[Source data]
..............................

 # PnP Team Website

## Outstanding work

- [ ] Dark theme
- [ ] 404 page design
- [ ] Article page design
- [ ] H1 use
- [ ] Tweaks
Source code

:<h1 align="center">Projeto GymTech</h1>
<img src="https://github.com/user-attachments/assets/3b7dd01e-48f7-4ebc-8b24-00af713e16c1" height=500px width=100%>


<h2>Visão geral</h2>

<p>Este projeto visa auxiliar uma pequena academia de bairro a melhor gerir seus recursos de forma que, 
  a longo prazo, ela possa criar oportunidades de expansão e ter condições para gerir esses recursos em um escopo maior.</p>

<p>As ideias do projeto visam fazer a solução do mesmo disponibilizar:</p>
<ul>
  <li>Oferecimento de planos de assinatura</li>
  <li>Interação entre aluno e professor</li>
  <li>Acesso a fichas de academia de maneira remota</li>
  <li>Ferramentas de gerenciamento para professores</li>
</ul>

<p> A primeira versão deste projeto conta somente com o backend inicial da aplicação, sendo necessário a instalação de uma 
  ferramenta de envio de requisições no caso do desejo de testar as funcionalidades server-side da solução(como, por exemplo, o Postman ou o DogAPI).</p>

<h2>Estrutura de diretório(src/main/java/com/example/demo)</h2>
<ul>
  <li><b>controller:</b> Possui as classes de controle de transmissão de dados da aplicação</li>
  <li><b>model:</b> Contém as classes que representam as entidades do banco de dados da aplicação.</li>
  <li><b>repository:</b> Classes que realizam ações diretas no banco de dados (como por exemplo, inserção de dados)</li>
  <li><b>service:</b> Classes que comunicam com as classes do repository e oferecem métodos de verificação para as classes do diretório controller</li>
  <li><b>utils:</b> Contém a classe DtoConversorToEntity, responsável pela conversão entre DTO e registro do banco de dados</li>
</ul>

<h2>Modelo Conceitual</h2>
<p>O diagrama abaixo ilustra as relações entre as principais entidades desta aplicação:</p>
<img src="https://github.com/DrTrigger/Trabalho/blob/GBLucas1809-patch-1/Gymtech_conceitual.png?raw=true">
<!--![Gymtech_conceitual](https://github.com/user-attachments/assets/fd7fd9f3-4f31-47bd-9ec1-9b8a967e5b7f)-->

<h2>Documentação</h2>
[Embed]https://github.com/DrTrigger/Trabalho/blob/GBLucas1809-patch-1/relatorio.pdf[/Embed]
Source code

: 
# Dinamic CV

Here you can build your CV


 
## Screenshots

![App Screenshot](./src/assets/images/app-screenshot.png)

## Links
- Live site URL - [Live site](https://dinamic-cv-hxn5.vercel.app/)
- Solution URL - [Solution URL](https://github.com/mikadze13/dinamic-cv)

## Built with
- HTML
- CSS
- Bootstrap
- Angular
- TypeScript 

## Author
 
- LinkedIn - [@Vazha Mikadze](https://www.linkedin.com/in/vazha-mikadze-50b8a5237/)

..............................

GOAL OF THE EXERCISE:
Line by line, please copy the records above exactly.

WRITTEN RESPONSE:
 # PnP Team Website

## Outstanding work

- [ ] Dark theme
- [ ] 404 page design
- [ ] Article page design
- [ ] H1 use
- [ ] Tweaks
Source code

:<h1 align="center">Projeto GymTech</h1>
<img src="https://github.com/user-attachments/assets/3b7dd01e-48f7-4ebc-8b24-00af713e16c1" height=500px width=100%>


<h2>Visão geral</h2>

<p>Este projeto visa auxiliar uma pequena academia de bairro a melhor gerir seus recursos de forma que, 
  a longo prazo, ela possa criar oportunidades de expansão e ter condições para gerir esses recursos em um escopo maior.</p>

<p>As ideias do projeto visam fazer a solução do mesmo disponibilizar:</p>
<ul>
  <li>Oferecimento de planos de assinatura</li>
  <li>Interação entre aluno e professor</li>
  <li>Acesso a fichas de academia de maneira remota</li>
  <li>Ferramentas de gerenciamento para professores</li>
</ul>

<p> A primeira versão deste projeto conta somente com o backend inicial da aplicação, sendo necessário a instalação de uma 
  ferramenta de envio de requisições no caso do desejo de testar as funcionalidades server-side da solução(como, por exemplo, o Postman ou o DogAPI).</p>

<h2>Estrutura de diretório(src/main/java/com/example/demo)</h2>
<ul>
  <li><b>controller:</b> Possui as classes de controle de transmissão de dados da aplicação</li>
  <li><b>model:</b> Contém as classes que representam as entidades do banco de dados da aplicação.</li>
  <li><b>repository:</b> Classes que realizam ações diretas no banco de dados (como por exemplo, inserção de dados)</li>
  <li><b>service:</b> Classes que comunicam com as classes do repository e oferecem métodos de verificação para as classes do diretório controller</li>
  <li><b>utils:</b> Contém a classe DtoConversorToEntity, responsável pela conversão entre DTO e registro do banco de dados</li>
</ul>

<h2>Modelo Conceitual</h2>
<p>O diagrama abaixo ilustra as relações entre as principais entidades desta aplicação:</p>
<img src="https://github.com/DrTrigger/Trabalho/blob/GBLucas1809-patch-1/Gymtech_conceitual.png?raw=true">
<!--![Gymtech_conceitual](https://github.com/user-attachments/assets/fd7fd9f3-4f31-47bd-9ec1-9b8a967e5b7f)-->

<h2>Documentação</h2>
[Embed]https://github.com/DrTrigger/Trabalho/blob/GBLucas1809-patch-1/relatorio.pdf[/Embed]
Source code

: 
# Dinamic CV

Here you can build your CV


 
## Screenshots

![App Screenshot](./src/assets/images/app-screenshot.png)

## Links
- Live site URL - [Live site](https://dinamic-cv-hxn5.vercel.app/)
- Solution URL - [Solution URL](https://github.com/mikadze13/dinamic-cv)

## Built with
- HTML
- CSS
- Bootstrap
- Angular
- TypeScript 

## Author
 
- LinkedIn - [@Vazha Mikadze](https://www.linkedin.com/in/vazha-mikadze-50b8a5237/)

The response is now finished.